Maybe I have too much faith in my peers in the civil service. Maybe I have too much faith in #TeamDigital. What they have achieved in the past eighteen months would make even the most sunniest of dispositions cloud over and brig forth buckets of tears at the wasted opportunities. When the MV Bushehr was intercepted in the Port of Mombasa, Mr Esipisu should have set up a special team to keep abreast of developments in the matter and advise the Inspector-General, the Director of Criminal Investigations and the Director of Public Prosecutions on the best way to tell the story. Where it proved difficult to get the proper information out of these offices, he should have enlisted the help of the Chief of Staff who would rope in the Interior Cabinet Secretary.
Then Mr Esipisu should have read up on the law, and not just the Narcotics and Psychotropic Substances (Control) Act, 1994. He should have taken time to familiarise himself with the Nairobi Convention also known as the United Nations Convention on the Law of the Seas, the Basel Convention on the Control of Transboundary Movements of Hazardous Wastes and Their Disposal, the National Environment Management Act, 1999, the National Police Service Act, 2011, and, of course, the bits of the Criminal Procedure Code, Penal Code and Constitution that dealt with due process, rule of law and presumption of innocence. In this, Abdikadir Mohammed, the President's Advisor on Legislative and Constitutional Affairs would have been an invaluable resource.
When the Magistrate took pleas from the crew of the MV Bushehr, Mr Esipisu should have known what happens next. When the Prosecutor applied for the destruction of the remainder of the consignment after taking samples for analyses, Mr Esipisu should have understood how the process worked. When the President demanded audience when the drugs were being destroyed, Mr Esipisu should have known which bits of the law applied and which ones did not. Mr Esipisu is not a legal eagle, nor is he a criminal or constitutional lawyer. But he is not a moron either. But so far he has demonstrated such a casual disregard for the finer points of messaging that we remain to wonder what the hell these people were thinking when it came to this drugs business.
Drugs gave Mwai Kibaki's governments a whiff of narco-corruption that simply refused to fade away. Artur Brothers and narco-tarfficking remain an indelible stain on Mwai Kibaki's government. Uhuru Kenyatta risks being similarly tarred if the geniuses in the PSCU do not get their shit together.
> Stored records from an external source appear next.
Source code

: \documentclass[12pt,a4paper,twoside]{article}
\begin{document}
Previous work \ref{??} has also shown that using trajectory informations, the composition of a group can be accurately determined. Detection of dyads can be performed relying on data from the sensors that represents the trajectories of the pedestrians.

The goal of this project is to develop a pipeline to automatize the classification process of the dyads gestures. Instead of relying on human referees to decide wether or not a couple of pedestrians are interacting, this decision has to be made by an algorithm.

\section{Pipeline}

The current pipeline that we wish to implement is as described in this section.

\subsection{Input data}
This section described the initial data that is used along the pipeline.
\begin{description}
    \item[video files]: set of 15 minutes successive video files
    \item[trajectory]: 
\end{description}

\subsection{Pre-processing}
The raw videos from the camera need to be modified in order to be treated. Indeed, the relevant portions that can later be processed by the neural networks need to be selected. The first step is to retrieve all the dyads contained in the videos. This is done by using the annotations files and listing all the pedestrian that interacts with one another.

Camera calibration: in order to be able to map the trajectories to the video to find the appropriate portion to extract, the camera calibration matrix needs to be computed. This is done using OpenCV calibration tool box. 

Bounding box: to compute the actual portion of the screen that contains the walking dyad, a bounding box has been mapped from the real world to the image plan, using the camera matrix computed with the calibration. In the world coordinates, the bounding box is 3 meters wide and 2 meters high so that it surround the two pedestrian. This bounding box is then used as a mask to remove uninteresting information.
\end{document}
They call themselves "strategic communicators;" what they are is a privileged cohort of civil servants who are doing the bare minimum when it comes to their duties, but lining their pockets as fast as possible. If this PSCU does not have the capacity to shape the presidential national narrative, if it ever did, then perhaps it is time we simply went back to the Presidential Press Unit days of mass choirs and obsequious fawning on KBC radio and TV. It'd be less embarassing than the schlock peddled today in the name of "strategic communications."